• _Problem to work on_: The answer must be one number: how many lines in the data below include the string "очереди".

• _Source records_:
=== Begin Enclosure ===
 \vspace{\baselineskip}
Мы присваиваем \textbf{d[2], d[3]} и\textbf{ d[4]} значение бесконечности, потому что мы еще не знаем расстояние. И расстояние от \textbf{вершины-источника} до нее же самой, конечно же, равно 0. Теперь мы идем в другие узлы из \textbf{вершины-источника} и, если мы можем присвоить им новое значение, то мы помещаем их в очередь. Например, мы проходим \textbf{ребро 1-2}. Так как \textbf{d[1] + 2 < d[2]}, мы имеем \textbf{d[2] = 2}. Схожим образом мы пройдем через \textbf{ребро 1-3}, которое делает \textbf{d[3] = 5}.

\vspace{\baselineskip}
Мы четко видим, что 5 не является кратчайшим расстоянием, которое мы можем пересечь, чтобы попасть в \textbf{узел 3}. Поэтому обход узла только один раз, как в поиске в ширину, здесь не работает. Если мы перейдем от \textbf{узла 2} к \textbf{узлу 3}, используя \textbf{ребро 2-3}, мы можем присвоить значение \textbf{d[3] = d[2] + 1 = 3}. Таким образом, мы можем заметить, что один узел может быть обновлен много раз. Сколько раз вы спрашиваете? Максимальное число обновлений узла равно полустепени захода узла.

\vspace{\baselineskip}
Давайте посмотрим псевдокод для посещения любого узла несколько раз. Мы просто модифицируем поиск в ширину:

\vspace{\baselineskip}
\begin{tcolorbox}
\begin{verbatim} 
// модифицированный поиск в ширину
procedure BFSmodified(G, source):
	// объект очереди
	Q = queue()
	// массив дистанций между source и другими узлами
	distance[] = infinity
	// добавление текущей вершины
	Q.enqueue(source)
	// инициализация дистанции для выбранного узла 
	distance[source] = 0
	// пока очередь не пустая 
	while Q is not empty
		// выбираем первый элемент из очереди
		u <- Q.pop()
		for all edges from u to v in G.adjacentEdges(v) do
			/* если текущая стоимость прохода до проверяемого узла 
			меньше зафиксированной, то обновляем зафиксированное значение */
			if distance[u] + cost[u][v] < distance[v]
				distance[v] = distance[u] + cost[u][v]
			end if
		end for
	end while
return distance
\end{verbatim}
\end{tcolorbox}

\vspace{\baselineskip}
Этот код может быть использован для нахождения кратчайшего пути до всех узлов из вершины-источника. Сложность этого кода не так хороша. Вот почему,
=== End Enclosure ===
• _Exercise result_: 2